● Extracted information:
────────────────────────────────────────

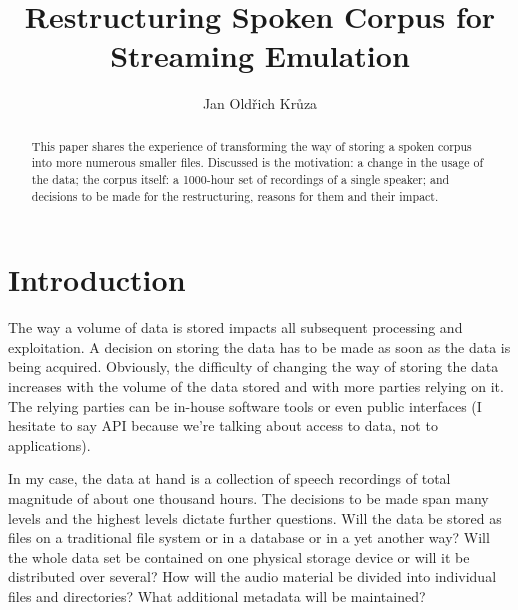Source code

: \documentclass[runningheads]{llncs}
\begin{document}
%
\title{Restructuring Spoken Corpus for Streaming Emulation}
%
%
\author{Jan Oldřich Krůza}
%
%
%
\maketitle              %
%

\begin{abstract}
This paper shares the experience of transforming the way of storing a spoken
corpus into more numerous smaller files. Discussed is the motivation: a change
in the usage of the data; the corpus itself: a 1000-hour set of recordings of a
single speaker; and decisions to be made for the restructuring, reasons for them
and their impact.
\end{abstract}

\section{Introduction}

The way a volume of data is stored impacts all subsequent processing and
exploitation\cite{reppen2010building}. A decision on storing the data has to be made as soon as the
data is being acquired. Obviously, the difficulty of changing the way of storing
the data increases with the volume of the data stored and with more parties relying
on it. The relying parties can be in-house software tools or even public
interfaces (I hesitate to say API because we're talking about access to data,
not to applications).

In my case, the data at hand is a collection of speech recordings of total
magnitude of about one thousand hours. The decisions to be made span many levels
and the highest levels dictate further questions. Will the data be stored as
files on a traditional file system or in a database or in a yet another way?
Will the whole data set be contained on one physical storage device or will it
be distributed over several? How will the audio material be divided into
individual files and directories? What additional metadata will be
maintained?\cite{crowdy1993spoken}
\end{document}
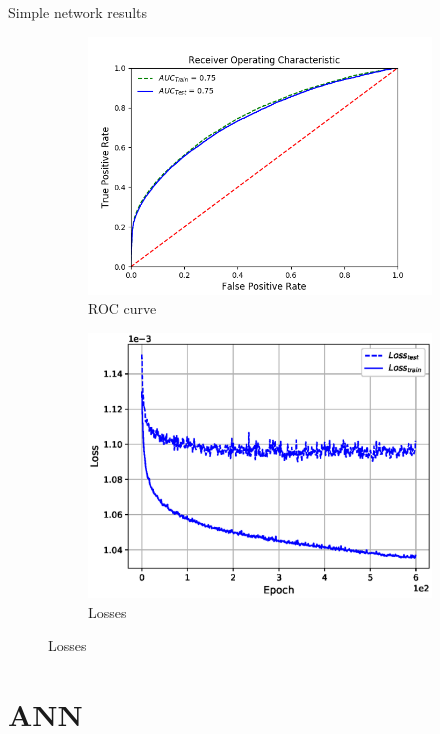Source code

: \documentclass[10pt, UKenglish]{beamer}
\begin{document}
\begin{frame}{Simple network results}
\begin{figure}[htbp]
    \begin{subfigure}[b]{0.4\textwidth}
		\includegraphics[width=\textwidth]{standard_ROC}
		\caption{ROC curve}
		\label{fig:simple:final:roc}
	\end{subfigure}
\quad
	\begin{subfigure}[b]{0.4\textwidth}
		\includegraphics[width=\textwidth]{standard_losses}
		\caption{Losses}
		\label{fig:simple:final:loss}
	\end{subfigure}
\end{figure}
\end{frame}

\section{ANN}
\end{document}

────────────────────────────────────────

Give the count of lines in the material containing "documentclass". The reply is that number alone.

● Written reply:
2